University Is Ready For You To Grow Your Gills

Fresh off the news last week that Vice-Chancellor Neil Quigley has stored enough cash away for a rainy day that we don’t care what the TEC do (our take, not his) came the news that we have just leased land for a marine facility in Tauranga.
The University secured a 99–year lease on the sulphur point location for 1.4 million dollars. Now the plan is to build a Marine facility.
The Marine Research and Education Facility will replace the university’s Coastal Marine Field Station and include research laboratories, classrooms, and public engagement spaces.
Quigley was excited by what our new Marine Facility would mean.
“The University signed a lease with Tauranga City Council for a new marine research and education facility in June last year”, Quigley said.

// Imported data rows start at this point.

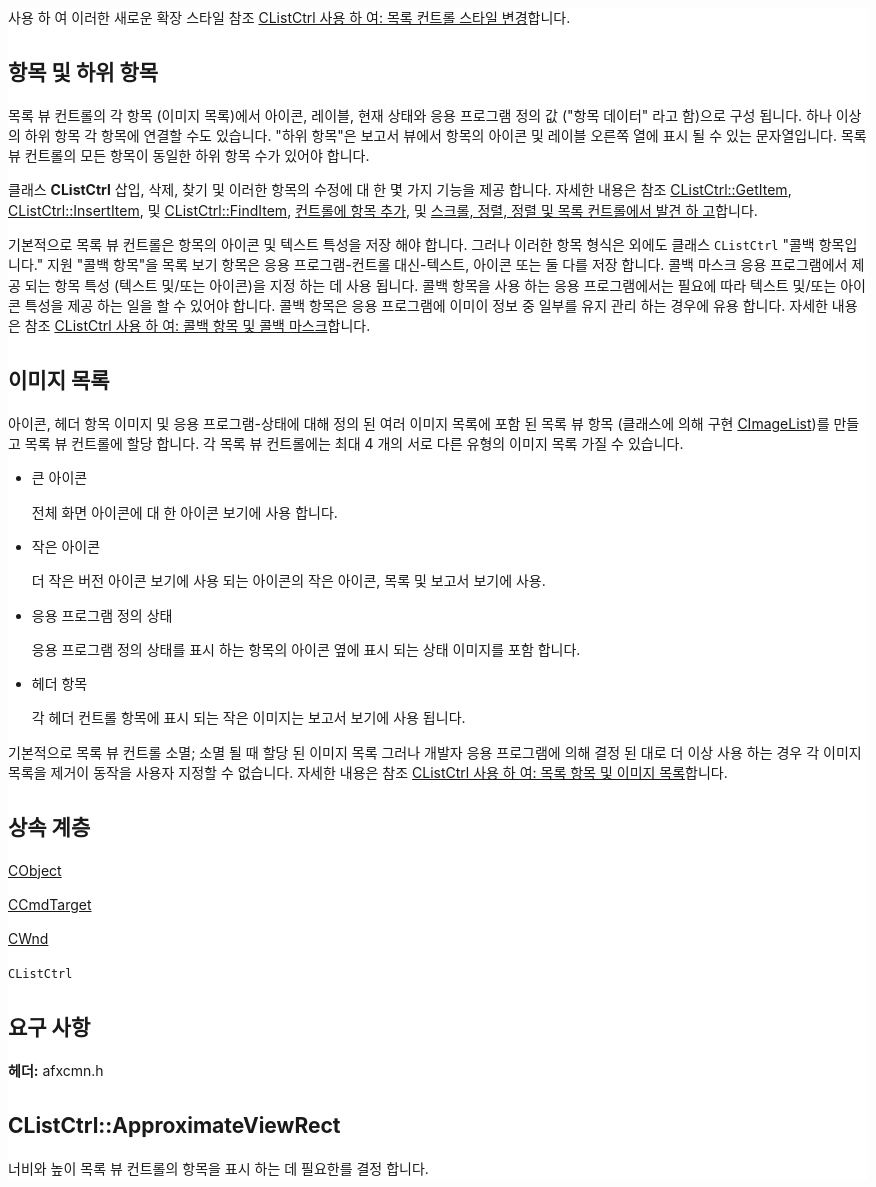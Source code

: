 사용 하 여 이러한 새로운 확장 스타일 참조 [CListCtrl 사용 하 여: 목록 컨트롤 스타일 변경](../../mfc/changing-list-control-styles.md)합니다.  
  
## <a name="items-and-subitems"></a>항목 및 하위 항목  
 목록 뷰 컨트롤의 각 항목 (이미지 목록)에서 아이콘, 레이블, 현재 상태와 응용 프로그램 정의 값 ("항목 데이터" 라고 함)으로 구성 됩니다. 하나 이상의 하위 항목 각 항목에 연결할 수도 있습니다. "하위 항목"은 보고서 뷰에서 항목의 아이콘 및 레이블 오른쪽 열에 표시 될 수 있는 문자열입니다. 목록 뷰 컨트롤의 모든 항목이 동일한 하위 항목 수가 있어야 합니다.  
  
 클래스 **CListCtrl** 삽입, 삭제, 찾기 및 이러한 항목의 수정에 대 한 몇 가지 기능을 제공 합니다. 자세한 내용은 참조 [CListCtrl::GetItem](#getitem), [CListCtrl::InsertItem](#insertitem), 및 [CListCtrl::FindItem](#finditem), [컨트롤에 항목 추가](../adding-items-to-the-control.md), 및 [스크롤, 정렬, 정렬 및 목록 컨트롤에서 발견 하 고](../scrolling-arranging-sorting-and-finding-in-list-controls.md)합니다.  
  
 기본적으로 목록 뷰 컨트롤은 항목의 아이콘 및 텍스트 특성을 저장 해야 합니다. 그러나 이러한 항목 형식은 외에도 클래스 `CListCtrl` "콜백 항목입니다." 지원 "콜백 항목"을 목록 보기 항목은 응용 프로그램-컨트롤 대신-텍스트, 아이콘 또는 둘 다를 저장 합니다. 콜백 마스크 응용 프로그램에서 제공 되는 항목 특성 (텍스트 및/또는 아이콘)을 지정 하는 데 사용 됩니다. 콜백 항목을 사용 하는 응용 프로그램에서는 필요에 따라 텍스트 및/또는 아이콘 특성을 제공 하는 일을 할 수 있어야 합니다. 콜백 항목은 응용 프로그램에 이미이 정보 중 일부를 유지 관리 하는 경우에 유용 합니다. 자세한 내용은 참조 [CListCtrl 사용 하 여: 콜백 항목 및 콜백 마스크](../callback-items-and-the-callback-mask.md)합니다.  
  
## <a name="image-lists"></a>이미지 목록  
 아이콘, 헤더 항목 이미지 및 응용 프로그램-상태에 대해 정의 된 여러 이미지 목록에 포함 된 목록 뷰 항목 (클래스에 의해 구현 [CImageList](cimagelist-class.md))를 만들고 목록 뷰 컨트롤에 할당 합니다. 각 목록 뷰 컨트롤에는 최대 4 개의 서로 다른 유형의 이미지 목록 가질 수 있습니다.  
  
-   큰 아이콘  
  
     전체 화면 아이콘에 대 한 아이콘 보기에 사용 합니다.  
  
-   작은 아이콘  
  
     더 작은 버전 아이콘 보기에 사용 되는 아이콘의 작은 아이콘, 목록 및 보고서 보기에 사용.  
  
-   응용 프로그램 정의 상태  
  
     응용 프로그램 정의 상태를 표시 하는 항목의 아이콘 옆에 표시 되는 상태 이미지를 포함 합니다.  
  
-   헤더 항목  
  
     각 헤더 컨트롤 항목에 표시 되는 작은 이미지는 보고서 보기에 사용 됩니다.  
  
 기본적으로 목록 뷰 컨트롤 소멸; 소멸 될 때 할당 된 이미지 목록 그러나 개발자 응용 프로그램에 의해 결정 된 대로 더 이상 사용 하는 경우 각 이미지 목록을 제거이 동작을 사용자 지정할 수 없습니다. 자세한 내용은 참조 [CListCtrl 사용 하 여: 목록 항목 및 이미지 목록](../list-items-and-image-lists.md)합니다.  
  
## <a name="inheritance-hierarchy"></a>상속 계층  
 [CObject](cobject-class.md)  
  
 [CCmdTarget](ccmdtarget-class.md)  
  
 [CWnd](cwnd-class.md)  
  
 `CListCtrl`  
  
## <a name="requirements"></a>요구 사항  
 **헤더:** afxcmn.h  
  
##  <a name="approximateviewrect"></a>CListCtrl::ApproximateViewRect  
 너비와 높이 목록 뷰 컨트롤의 항목을 표시 하는 데 필요한를 결정 합니다.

“This facility will provide a permanent home for our marine science programme, which is growing in popularity. It will allow it to grow and enhance the overall reputation of the University and our Tauranga campus. It will also provide a wider economic, educational and research benefit for the community, region and the country. The cost of the lease is spread over a number of years.”
“We have a Campus Development Plan that sets out the long-term investment programme and principles for new facilities, remedial works to refresh and modernise our current facilities, and planning across both campuses for the next 15 years to improve the quality and utilisation of our spaces.”
“Making investments in new facilities is an important part of planning for the future and to continue attracting students, meeting demand and student expectations.”
Apparently, the opportunity to establish a marine facility at Sulphur Point had first been discussed in 2017. This led to what could lovingly be mischaracterised as a difference of opinion between the council, which tried to revoke the reserve status to enable development, only for Green MP (Then Conservation Minister) Eugenie Sage to block the move.
This caused a two-year delay and ultimately led to the council reclassifying all 7000sqm of the land as local purpose before putting it all to tender. As it happens, the University was the only applicant to submit a bid.
However, as with our other recent stories, the University isn’t making these moves quietly.
University of Waikato Deputy Vice-Chancellor Professor Alister Jones told a council meeting that he had been working with Coastal Science Chairman Professor Chris Battershill for 12 years to find a permanent home for marine science programmes.
And the result would be something “truly unique” for Tauranga
“There wouldn’t be another place like this globally,” Jones said.
And while this is an environmental story in an environmental issue, the fact is that our University makes bank. So yes, this will enable the University to focus on sustainability, but according to Professor Jones, it would also “contribute significantly to the economy”.